Tai Kedzierski

Posted on Jul 17, 2020

A slightly less naive binary diff

#binary #diff #linux #python

This is a small, naive project I started because I remember one day wondering, "how would I visually diff binary files for small subtle changes?" I cannot remember what it was I was trying to inspect at the time, but I know it's not been the only time I've wanted to do this. So here we are.

(Note that this project was mainly for fun and exercising some python programming)

When asking the Internets about diffing binaries, there are some lackluster answers on StackOverflow that suggest to "just use hexdump and then diff." (like this)

The problem is that if you use hexdump, you can be guaranteed that after the first change, unless the byte count remained the same between the files, the entire remainder of the stream (swathes of null-bytes notwithstanding) will be different from its counterpart for each file, owing to the offset codes and the displacement of the bytes.
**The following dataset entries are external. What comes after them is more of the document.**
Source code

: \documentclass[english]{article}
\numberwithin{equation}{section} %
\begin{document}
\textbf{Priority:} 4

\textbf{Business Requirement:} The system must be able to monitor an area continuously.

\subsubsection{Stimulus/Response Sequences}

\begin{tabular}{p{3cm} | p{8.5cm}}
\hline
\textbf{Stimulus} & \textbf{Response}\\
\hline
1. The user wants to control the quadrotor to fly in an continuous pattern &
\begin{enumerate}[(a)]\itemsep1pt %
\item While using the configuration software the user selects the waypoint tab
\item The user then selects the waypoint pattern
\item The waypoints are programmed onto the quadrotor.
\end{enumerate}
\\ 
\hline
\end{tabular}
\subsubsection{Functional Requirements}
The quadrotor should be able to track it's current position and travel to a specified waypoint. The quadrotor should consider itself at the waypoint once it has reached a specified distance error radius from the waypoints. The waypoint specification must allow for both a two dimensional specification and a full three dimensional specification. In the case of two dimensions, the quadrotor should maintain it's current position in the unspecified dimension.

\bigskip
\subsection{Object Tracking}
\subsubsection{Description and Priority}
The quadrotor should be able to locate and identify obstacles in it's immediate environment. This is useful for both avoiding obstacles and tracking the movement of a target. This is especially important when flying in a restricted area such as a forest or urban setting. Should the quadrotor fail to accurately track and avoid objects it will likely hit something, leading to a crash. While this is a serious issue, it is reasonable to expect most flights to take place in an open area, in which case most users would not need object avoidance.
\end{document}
For example, two files in which there is a list of animals, where only one line has changed, with diff run on their hexdump outputs, shows:



< 00000000  41 20 66 65 72 72 65 74  0a 41 20 64 6f 67 0a 41  |A ferret.A dog.A|
< 00000010  20 67 6f 61 74 0a 41 20  73 77 61 6e 0a 41 20 63  | goat.A swan.A c|
< 00000020  61 74 0a                                          |at.|
< 00000023
---
> 00000000  41 20 66 65 72 72 65 74  0a 41 20 64 6f 67 0a 47  |A ferret.A dog.G|
> 00000010  6f 61 74 73 0a 41 20 73  77 61 6e 0a 41 20 63 61  |oats.A swan.A ca|
> 00000020  74 0a                                             |t.|
> 00000022

Because of the displacement of the bytes, diff decides to tell me that the files are fundamentally different at every point.

The tool I knocked together (in one afternoon, that's to say how naive it still is) gets around that by artificially re-introducing the concept of "chunks".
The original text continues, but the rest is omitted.